EMP is a burst of electro-magnetic energy and comes from a variety of sources:
According to Wikipedia: [1] "A nuclear electromagnetic pulse (nuclear EMP or NEMP) is a burst of electromagnetic radiation created by a nuclear explosion. The resulting rapidly varying electric and magnetic fields may couple with electrical and electronic systems to produce damaging current and voltage surges. The specific characteristics of a particular nuclear EMP event vary according to a number of factors, the most important of which is the altitude of the detonation."
The article goes on to say that EMP is released in 3 stages:
Electrical breakdown is when an insulator of electrical equipment is hit so hard it effectively becomes a conductor [2] and the electrical circuit is then open to the energy attack. This is the moment at which electronic equipment would be seriously damaged except for the proper protection from things such as a Faraday cage.
In 1859 a huge solar flare was observed by a couple of UK scientists (including a Richard Carrington) in what has become known as the Carrington Event [3]. During the flare, telegraph users turned off their batteries to communicate but were still able to do so powered purely by the electro magnetic output from the storm. It is estimated that at 2013 values an equivalent event could cause a devastating 15% loss of GDP for the US economy alone [4]. Its worth stating that this figure relates to the "electric grid" but you imagine how many devices and electrical systems would be affected and damaged by such an outburst [5].

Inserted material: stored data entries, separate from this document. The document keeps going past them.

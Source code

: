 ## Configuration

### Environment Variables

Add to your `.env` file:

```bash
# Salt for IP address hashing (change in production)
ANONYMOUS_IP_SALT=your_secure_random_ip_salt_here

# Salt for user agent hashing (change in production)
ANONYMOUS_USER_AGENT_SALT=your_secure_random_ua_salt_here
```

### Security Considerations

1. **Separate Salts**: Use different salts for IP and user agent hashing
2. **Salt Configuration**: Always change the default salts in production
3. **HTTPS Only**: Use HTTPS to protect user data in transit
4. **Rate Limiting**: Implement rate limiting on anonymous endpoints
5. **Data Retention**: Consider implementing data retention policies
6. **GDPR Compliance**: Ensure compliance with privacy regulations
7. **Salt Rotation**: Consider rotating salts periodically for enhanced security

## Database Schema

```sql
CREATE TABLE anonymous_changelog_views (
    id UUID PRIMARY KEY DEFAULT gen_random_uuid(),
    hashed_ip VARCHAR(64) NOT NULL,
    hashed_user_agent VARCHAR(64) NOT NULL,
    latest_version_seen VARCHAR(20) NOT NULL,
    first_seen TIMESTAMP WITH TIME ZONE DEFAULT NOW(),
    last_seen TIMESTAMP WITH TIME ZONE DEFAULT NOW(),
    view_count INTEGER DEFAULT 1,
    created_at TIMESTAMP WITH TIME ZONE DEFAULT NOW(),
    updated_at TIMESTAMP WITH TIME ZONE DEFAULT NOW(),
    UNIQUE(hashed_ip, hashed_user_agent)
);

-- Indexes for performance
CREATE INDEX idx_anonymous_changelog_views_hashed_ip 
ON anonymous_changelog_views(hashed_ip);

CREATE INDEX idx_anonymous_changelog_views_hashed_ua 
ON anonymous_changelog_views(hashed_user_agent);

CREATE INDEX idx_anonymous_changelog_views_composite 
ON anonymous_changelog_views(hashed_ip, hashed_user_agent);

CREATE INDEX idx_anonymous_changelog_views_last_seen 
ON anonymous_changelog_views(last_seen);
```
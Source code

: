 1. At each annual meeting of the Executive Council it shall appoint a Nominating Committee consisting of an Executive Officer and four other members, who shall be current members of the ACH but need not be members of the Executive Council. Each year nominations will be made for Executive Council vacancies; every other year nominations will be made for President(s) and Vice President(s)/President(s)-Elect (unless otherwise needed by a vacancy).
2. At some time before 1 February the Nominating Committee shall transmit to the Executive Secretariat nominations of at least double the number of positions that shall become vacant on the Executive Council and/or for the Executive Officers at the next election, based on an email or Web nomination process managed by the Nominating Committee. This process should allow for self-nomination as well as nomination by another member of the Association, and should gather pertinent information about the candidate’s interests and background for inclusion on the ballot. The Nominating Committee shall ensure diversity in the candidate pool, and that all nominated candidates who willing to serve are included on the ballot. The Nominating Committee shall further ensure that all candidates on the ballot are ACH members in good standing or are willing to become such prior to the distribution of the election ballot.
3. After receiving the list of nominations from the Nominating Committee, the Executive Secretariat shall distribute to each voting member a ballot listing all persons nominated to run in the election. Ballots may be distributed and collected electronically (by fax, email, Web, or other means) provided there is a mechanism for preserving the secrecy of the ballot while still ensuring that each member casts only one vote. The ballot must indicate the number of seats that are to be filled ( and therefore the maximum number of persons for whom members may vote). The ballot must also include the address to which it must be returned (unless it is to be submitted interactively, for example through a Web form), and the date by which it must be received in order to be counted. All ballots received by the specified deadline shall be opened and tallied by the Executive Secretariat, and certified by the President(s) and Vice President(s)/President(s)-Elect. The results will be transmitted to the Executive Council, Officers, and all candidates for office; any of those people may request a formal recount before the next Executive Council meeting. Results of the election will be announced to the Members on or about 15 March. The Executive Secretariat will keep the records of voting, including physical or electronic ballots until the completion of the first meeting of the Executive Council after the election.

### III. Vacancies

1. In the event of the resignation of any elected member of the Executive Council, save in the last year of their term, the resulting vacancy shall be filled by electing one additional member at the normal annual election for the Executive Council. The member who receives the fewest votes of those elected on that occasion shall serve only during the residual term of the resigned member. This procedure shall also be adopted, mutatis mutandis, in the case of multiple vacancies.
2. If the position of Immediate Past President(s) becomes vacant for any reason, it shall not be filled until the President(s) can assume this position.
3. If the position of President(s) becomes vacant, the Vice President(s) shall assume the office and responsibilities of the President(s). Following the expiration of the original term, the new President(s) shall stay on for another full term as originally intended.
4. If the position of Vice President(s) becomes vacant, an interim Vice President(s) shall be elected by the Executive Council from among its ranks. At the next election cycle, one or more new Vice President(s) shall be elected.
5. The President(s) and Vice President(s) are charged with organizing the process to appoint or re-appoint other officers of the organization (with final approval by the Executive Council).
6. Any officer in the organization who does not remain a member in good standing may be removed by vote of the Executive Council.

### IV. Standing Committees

The threat from Solar EMP unlike its nuclear counterpart is the impact on the Energy grid. The reason being is that the longer pulse uses the electrical supply wires and hurtles towards the transformers along the way. These could blow up / fuse etc and effectively render the electrical grid destroyed. Equally there are impacts on Satelite systems and GPS units as well
The UK government is fully aware of the impact of this (as any government should) and more detailed reports can be read about this in [6] and [7]. The 2023 National risk register [9] describes these types of events as having a significant impact with upto a 25% chance of happening. This points out that satelites are "are particularly vulnerable to space weather effects, and can be damaged or temporarily disabled". "The impacts of severe space weather would be global, although the magnitude would vary, with the key dependencies being latitude, reliance on access to space for the operation of key services and the resilience of engineered and digital infrastructure."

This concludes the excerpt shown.